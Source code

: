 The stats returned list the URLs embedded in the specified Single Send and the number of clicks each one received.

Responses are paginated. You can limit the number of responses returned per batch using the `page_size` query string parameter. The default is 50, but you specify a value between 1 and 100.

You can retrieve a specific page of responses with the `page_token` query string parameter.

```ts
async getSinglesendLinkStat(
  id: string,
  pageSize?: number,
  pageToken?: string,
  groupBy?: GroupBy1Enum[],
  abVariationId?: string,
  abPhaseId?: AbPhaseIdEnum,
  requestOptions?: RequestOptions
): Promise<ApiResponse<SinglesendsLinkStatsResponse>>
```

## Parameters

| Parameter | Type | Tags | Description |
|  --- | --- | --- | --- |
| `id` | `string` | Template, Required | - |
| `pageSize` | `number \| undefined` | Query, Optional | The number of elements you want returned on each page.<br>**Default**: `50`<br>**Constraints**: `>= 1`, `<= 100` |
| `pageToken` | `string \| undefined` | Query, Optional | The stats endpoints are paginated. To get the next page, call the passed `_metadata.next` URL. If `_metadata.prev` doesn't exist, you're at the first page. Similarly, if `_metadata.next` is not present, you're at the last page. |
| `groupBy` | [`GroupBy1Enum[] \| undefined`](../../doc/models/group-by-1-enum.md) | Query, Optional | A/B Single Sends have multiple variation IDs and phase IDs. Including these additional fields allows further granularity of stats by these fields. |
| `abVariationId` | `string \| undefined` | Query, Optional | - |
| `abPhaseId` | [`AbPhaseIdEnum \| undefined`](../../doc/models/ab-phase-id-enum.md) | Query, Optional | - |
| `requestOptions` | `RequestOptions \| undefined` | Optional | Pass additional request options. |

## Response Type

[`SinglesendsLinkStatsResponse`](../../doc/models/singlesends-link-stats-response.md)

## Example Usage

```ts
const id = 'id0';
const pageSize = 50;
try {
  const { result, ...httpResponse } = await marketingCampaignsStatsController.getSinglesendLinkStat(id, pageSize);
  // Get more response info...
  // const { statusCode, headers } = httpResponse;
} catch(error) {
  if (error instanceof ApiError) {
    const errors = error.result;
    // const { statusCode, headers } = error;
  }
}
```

# [Task goal]
Each entry above needs to be output exactly.

# [Answer for the task]
Source code

: The stats returned list the URLs embedded in the specified Single Send and the number of clicks each one received.

Responses are paginated. You can limit the number of responses returned per batch using the `page_size` query string parameter. The default is 50, but you specify a value between 1 and 100.

You can retrieve a specific page of responses with the `page_token` query string parameter.

```ts
async getSinglesendLinkStat(
  id: string,
  pageSize?: number,
  pageToken?: string,
  groupBy?: GroupBy1Enum[],
  abVariationId?: string,
  abPhaseId?: AbPhaseIdEnum,
  requestOptions?: RequestOptions
): Promise<ApiResponse<SinglesendsLinkStatsResponse>>
```

## Parameters

| Parameter | Type | Tags | Description |
|  --- | --- | --- | --- |
| `id` | `string` | Template, Required | - |
| `pageSize` | `number \| undefined` | Query, Optional | The number of elements you want returned on each page.<br>**Default**: `50`<br>**Constraints**: `>= 1`, `<= 100` |
| `pageToken` | `string \| undefined` | Query, Optional | The stats endpoints are paginated. To get the next page, call the passed `_metadata.next` URL. If `_metadata.prev` doesn't exist, you're at the first page. Similarly, if `_metadata.next` is not present, you're at the last page. |
| `groupBy` | [`GroupBy1Enum[] \| undefined`](../../doc/models/group-by-1-enum.md) | Query, Optional | A/B Single Sends have multiple variation IDs and phase IDs. Including these additional fields allows further granularity of stats by these fields. |
| `abVariationId` | `string \| undefined` | Query, Optional | - |
| `abPhaseId` | [`AbPhaseIdEnum \| undefined`](../../doc/models/ab-phase-id-enum.md) | Query, Optional | - |
| `requestOptions` | `RequestOptions \| undefined` | Optional | Pass additional request options. |

## Response Type

[`SinglesendsLinkStatsResponse`](../../doc/models/singlesends-link-stats-response.md)

## Example Usage

```ts
const id = 'id0';
const pageSize = 50;
try {
  const { result, ...httpResponse } = await marketingCampaignsStatsController.getSinglesendLinkStat(id, pageSize);
  // Get more response info...
  // const { statusCode, headers } = httpResponse;
} catch(error) {
  if (error instanceof ApiError) {
    const errors = error.result;
    // const { statusCode, headers } = error;
  }
}
```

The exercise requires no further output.